In all cases the master thread deadlocks at an OpenMP PARALLEL directive in the inner iteration loop of a BiCGStab solver. That loop has 5 parallel blocks featuring sum and max reductions. We have several variants of that solver and the issue reproduces with either one. When the deadlock occurs the solver has done a total of >100 million iterations which translates to almost a billion thread forks and joins.
Has anybody come across a similar issue ? Any hints for further toubleshooting are appreciated.
Master thread stack trace:
Worker threads stack trace:
Have you tried a newer version than V15?
Also, on some of the older versions of pthread, in non-OpenMP multi-threaded programming environments, I've experience a similar situation where the application hung in pthread_cond_wait, and where inspection with the debugger, the condition was satisfied. IOW an apparent race condition (small window) between one thread entering pthread_cond_wait and a different thread signaling the condition. i.e. iif the signal occurs within a small window near the time a different thread enters pthread_cond_wait, then the thread issuing the wait will miss seeing the event.
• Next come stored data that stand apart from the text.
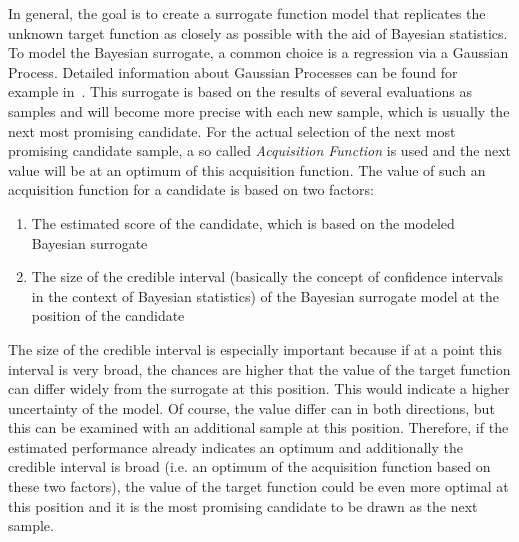 In general, the goal is to create a surrogate function model that replicates the unknown target function as closely as possible with the aid of Bayesian statistics.
To model the Bayesian surrogate, a common choice is a regression via a Gaussian Process.
Detailed information about Gaussian Processes can be found for example in~\cite{Rasmussen-Gaussian-Processes}.\newline
This surrogate is based on the results of several evaluations as samples and will become more precise with each new sample, which is usually the next most promising candidate.
For the actual selection of the next most promising candidate sample, a so called \textit{Acquisition Function} is used and the next value will be at an optimum of this acquisition function.
The value of such an acquisition function for a candidate is based on two factors:
\begin{enumerate}
    \item The estimated score of the candidate, which is based on the modeled Bayesian surrogate
    \item The size of the credible interval (basically the concept of confidence intervals in the context of Bayesian statistics) of the Bayesian surrogate model at the position of the candidate
\end{enumerate}
The size of the credible interval is especially important because if at a point this interval is very broad, the chances are higher that the value of the target function can differ widely from the surrogate at this position.
This would indicate a higher uncertainty of the model.
Of course, the value differ can in both directions, but this can be examined with an additional sample at this position.
Therefore, if the estimated performance already indicates an optimum and additionally the credible interval is broad (i.e. an optimum of the acquisition function based on these two factors), the value of the target function could be even more optimal at this position and it is the most promising candidate to be drawn as the next sample.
My solution in the code I produced was to replace pthread_cond_wait with pthread_cond_timedwait, then if timeout occurred use alternate means to determine if condition was met. This is not possible for you to implement, however, if your system has an older version of pthread (or Intel Fortran runtime library with pthread), upgrading may resolve the issue.
Thanks, Jim, I will try ifort17 and possibly play with -qopenmp-lib as well. Testing on RHEL7 actually gives me a rather new libpthread.
If the issue is a race condition then it could theoretically show up at any time, not just after >12 hours runtime. That's why I also imagine some kind of resource exhaustion or integer overflow issue.
When I saw the missed signal situation, this was observed only during a stress test on my machine on overnight runs. Several hours of expressly trying to force the error to occur. This was several years ago, I cannot say if the error was corrected (my code still has the pthread_cond_timedwait). My analysis of the situation was that the race condition occurs at the confluence (near simultaneous occurrence) of the call to pthread_cond_wait and pthread_cond_signal.
Try placing this untested code at the end of the parallel section(s) that experience the hang.
static int delayShared = 0; // must be visible to all threads of team
int delay = __sync_fetch_and_add(&delayShared, 1);
The above code isn't quite built proof. A better solution would be to use RDTSC and assure that threads distance their exits by a us or so.
This kind of hack should not be required. However, if the fix works, you can get on with your daily business.